He dropped the paper, looked at my card, and read Boller's letter. Evidently it amused him, for the half-burned cigarette in his mouth moved convulsively, and as he came toward me there sprang up in my mind doubts as to Boller's estimate of him. But he proved a good-natured young man and certainly very modest. Sitting on the ancient office-boy's desk, he addressed me in low tones, as though he feared to be overheard. He was glad to know any friend of Boller's, but evidently Boller was laboring under a misapprehension as to his importance. He disavowed having any influence. Had he the power, nothing would delight him more than to give a friend of Boller a job. I had never thought of myself hunting anything so commonplace as a job, but as I listened to him and looked past him into the editorial room my ideas of my chosen profession were rapidly readjusting themselves and I was casting about for a way in which to continue my quest without the influence on which I had counted so heavily. I protested that I had never dreamed of him giving me a job; I had come to him simply for advice, and perhaps an introduction to the real powers.
Mr. Carmody gave an uneasy glance over his shoulders to a large desk in the corner, where sat a tall, thin man who seemed absorbed in a game of checkers played with newspaper clippings. Mr. Hanks, the city editor, he explained; nothing that he could say would have any influence on Mr. Hanks. On my insisting, however, he at last consented to sound Mr. Hanks on my behalf; he approached him with something of the caution he would have used in confronting a tiger; he waved his hand to me to assure me that all was well, and when I stood by the big desk he disappeared, and it was many days before I saw him again.
There was nothing repelling in Mr. Hanks. Indeed, he seemed rather a mild man, but when he turned on me a pair of large spectacles I felt suddenly as though I were a curious insect being examined under magnifying-glasses. Mr. Hanks, with his thin, pale face and dishevelled hair, appeared more an entomologist than a militant editor. In a moment, however, I saw him in action. He shot his bare arm across the littered desk, he seemed to try to destroy his brass bell, and with every ring he shouted, "Copy—copy!" Office-boys sprang from the floor and dropped from the ceiling; they tumbled over one another in their hurry to answer the summons. He reprimanded them for being asleep. I thought that they would be ordered to bring Mr. Malcolm a chair, but instead one received from a waving hand a bunch of paper, and they retired as they had come, into the floor and the ceiling. I was under the magnifying-glasses again.
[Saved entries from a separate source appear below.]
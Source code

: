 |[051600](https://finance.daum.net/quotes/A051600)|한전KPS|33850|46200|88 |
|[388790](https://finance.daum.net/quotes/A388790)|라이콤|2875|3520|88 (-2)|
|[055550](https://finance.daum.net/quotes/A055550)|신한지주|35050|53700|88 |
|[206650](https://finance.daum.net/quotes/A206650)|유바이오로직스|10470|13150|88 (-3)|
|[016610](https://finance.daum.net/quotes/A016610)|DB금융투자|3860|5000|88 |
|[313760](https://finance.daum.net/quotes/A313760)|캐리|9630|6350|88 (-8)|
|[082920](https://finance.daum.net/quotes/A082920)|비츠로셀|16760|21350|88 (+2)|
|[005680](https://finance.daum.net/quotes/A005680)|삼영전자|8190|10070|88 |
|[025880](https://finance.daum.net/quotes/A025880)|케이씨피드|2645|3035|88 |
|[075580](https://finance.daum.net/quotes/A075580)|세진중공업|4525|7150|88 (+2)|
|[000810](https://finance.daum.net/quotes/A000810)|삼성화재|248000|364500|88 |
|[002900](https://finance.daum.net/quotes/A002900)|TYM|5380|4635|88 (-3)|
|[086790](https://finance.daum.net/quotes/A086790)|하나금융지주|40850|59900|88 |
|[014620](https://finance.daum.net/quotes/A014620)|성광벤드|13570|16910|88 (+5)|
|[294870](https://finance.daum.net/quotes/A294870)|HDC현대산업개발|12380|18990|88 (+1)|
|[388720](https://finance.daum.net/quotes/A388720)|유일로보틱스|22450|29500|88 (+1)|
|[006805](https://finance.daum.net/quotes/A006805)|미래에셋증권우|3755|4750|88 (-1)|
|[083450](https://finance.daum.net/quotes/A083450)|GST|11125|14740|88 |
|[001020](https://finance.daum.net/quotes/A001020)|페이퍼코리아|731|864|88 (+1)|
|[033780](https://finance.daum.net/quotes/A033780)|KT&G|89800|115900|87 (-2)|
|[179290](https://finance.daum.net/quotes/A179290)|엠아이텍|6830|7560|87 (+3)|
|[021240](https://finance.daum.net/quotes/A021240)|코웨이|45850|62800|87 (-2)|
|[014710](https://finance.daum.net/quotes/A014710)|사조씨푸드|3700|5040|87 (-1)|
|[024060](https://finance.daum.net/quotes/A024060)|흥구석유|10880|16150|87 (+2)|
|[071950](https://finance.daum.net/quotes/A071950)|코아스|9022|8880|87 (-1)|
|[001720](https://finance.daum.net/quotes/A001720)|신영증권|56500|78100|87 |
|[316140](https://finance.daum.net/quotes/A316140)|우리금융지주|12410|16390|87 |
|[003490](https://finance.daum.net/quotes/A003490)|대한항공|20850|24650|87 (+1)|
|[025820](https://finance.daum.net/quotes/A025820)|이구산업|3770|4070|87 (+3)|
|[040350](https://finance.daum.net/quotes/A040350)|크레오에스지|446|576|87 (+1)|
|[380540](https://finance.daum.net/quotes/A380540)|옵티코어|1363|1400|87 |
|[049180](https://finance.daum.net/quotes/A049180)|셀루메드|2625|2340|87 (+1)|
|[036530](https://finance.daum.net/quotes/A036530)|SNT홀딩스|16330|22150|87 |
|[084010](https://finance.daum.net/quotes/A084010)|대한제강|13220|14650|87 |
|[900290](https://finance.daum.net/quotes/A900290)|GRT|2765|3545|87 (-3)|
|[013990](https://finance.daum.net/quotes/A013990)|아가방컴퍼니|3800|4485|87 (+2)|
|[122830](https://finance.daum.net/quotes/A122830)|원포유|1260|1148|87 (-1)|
"Well, Mr. Malcolm," said Mr. Hanks, leaning back in his chair and clasping his hands behind his head, "ever done any newspaper work?"
"No, sir," I answered boldly. "I have just graduated from McGraw."
"And where in the devil is McGraw?" he asked in a slow, wondering voice.
How I wished for Doctor Todd! In five minutes this self-confident journalist would blush for his own ignorance. But Doctor Todd not being here to confound him with facts, there was nothing better for me to do than to hand him the letter. His face lighted with a smile as he read it. The effect was so good that I followed it with Mr. Pound's. The effect of Mr. Pound's was so good that I was confident that I should soon be a journalist in fact, for Mr. Hanks read it over twice.
"My boy," he began, regarding me through his spectacles benignly. At that familiar address my heart leaped. "Let me give you some advice." My heart fell. "Take those letters and lock them up to read when you are ten years older. Then start out and go from office to office until you get a place. Don't be discouraged. Some day you'll break in somewhere."
"But I want to work on The Record," I cried. "It's politics agree with mine—it is Republican. It is a respectable paper. It——"
Mr. Hanks was leaning over his desk. "Pile," he said, addressing the fat man who sat across from him, "that was a good beat we had on the Worthing divorce—I see all the evenings are after it hard. We must have a second-day story."